Moscow 1900 - 1969 Paris
Oil on canvas. 73 x 60 cm. Framed. Signed 'Serge Poliakoff' in black lower left. - Two minimal retouches in lower left and upper right margins.
A. Poliakoff 66-272
Galerie Smith, Paris; formerly Collection Marcel and Liliane Pollak, Paris; Germann Auctions, Zurich, 26 March 1996, lot 57; formerly West German private collection (acquired Dec. 1996), estate; Private possession, Rhineland
The late work of Serge Poliakoff is marked by architecturally structured compositions in which the layering of the pictorial space is replaced by a radical two-dimensionality. While his manner of conceiving pictures would change only slightly from the mid-1940s onwards, a tendency towards the monochrome can be recognised more and more often in his later works. A strongly reduced range of colours is also a characteristic feature of the present composition, which seems pacified, almost purified, in its tonality.

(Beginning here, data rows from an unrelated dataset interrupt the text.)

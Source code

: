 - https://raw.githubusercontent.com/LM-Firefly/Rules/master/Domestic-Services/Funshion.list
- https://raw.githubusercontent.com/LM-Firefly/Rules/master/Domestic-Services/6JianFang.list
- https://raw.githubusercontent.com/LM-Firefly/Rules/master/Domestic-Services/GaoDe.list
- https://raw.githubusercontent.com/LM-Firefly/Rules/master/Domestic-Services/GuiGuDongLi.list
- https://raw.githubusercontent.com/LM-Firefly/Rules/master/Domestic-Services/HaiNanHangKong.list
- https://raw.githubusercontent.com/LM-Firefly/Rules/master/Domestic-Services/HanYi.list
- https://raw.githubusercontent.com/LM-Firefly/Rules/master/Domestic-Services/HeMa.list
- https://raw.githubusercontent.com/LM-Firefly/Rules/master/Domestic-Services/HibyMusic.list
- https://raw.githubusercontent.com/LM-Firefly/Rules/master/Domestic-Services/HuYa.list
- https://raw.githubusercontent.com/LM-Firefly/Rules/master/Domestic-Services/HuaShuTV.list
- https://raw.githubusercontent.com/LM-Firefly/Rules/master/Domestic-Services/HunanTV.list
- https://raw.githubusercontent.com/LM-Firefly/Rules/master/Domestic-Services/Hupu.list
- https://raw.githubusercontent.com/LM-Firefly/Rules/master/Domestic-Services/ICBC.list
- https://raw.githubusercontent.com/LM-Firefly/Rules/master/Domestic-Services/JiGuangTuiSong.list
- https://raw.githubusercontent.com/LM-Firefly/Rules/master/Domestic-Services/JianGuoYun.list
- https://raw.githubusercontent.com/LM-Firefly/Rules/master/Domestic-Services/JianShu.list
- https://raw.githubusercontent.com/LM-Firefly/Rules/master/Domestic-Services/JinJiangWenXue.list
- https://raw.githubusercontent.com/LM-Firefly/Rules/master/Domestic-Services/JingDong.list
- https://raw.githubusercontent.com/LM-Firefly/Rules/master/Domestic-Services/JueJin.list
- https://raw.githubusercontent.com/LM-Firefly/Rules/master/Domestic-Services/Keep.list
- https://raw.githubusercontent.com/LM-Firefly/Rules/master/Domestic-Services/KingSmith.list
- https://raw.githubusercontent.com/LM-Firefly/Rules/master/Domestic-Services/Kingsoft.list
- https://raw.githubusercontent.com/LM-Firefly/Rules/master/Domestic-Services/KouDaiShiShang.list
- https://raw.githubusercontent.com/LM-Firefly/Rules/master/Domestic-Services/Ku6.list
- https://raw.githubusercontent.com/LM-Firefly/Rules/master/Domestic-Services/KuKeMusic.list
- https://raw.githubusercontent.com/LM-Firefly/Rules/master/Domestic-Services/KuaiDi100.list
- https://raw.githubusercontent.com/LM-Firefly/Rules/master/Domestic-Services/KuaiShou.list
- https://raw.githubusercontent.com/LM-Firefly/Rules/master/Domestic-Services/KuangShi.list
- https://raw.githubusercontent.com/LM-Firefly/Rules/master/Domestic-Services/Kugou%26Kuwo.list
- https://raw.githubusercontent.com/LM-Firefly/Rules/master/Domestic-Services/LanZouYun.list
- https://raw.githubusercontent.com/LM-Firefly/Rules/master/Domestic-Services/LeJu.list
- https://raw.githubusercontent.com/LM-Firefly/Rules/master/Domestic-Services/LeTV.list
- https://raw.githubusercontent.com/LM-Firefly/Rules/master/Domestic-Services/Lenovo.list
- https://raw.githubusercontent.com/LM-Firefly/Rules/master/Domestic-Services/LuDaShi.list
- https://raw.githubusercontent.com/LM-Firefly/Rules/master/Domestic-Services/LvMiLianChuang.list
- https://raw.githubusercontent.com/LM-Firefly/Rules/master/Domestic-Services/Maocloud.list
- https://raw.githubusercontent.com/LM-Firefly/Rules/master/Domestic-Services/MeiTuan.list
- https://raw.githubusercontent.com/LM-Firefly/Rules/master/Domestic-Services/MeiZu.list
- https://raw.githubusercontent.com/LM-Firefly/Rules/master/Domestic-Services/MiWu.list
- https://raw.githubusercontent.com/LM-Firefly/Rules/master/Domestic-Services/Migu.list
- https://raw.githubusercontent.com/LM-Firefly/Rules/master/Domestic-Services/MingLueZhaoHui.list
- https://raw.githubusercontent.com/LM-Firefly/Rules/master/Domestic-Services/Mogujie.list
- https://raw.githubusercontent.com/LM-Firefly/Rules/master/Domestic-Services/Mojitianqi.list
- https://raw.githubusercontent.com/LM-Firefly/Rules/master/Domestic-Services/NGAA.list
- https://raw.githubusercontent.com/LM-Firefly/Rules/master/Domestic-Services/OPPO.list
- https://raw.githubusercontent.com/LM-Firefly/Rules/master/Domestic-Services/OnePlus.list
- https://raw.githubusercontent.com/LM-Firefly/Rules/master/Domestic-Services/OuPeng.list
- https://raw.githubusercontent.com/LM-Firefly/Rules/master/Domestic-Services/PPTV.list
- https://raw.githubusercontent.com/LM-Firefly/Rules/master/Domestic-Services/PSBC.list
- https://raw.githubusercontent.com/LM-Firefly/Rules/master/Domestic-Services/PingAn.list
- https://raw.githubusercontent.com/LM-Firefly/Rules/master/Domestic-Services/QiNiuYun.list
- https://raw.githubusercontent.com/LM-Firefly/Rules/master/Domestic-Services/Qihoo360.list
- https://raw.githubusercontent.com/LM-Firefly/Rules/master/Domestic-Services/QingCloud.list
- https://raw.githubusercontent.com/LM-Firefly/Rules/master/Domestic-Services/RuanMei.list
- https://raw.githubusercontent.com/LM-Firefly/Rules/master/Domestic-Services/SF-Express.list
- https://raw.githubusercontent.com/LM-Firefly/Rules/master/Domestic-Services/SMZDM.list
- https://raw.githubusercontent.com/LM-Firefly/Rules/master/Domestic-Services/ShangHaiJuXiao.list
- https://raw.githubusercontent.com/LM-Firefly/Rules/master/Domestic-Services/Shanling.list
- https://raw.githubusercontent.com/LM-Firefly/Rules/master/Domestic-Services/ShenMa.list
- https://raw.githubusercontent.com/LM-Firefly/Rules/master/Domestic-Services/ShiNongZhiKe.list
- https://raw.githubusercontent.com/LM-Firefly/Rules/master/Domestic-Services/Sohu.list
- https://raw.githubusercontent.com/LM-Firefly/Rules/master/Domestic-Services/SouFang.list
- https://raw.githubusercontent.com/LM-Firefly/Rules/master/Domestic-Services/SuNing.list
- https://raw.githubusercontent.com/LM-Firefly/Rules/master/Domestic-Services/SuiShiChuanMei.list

Poliakoff strikingly demonstrates his typical process of superimposing individual colours and forms on the plane. With a cool palette and generously proportioned shapes, he orders the pictorial space layer by layer. At the same time, the individual layers of colour laid on top of one another provide the painting with a delicate transparency and luminosity that only gradually conveys itself to viewers. The bold blue and dark green possess an astounding depth and, when considered closely, they unfold into those complex nuances of colour which cause the canvas to become a vibrating sounding board in the superimposition of its colours.
In 1966 the Kunstmuseum St. Gallen dedicated the first extensive retrospective to the work of the painter Serge Poliakoff. Only a few years before, he had been honoured with his own exhibition gallery at the 31st Biennale di Venezia.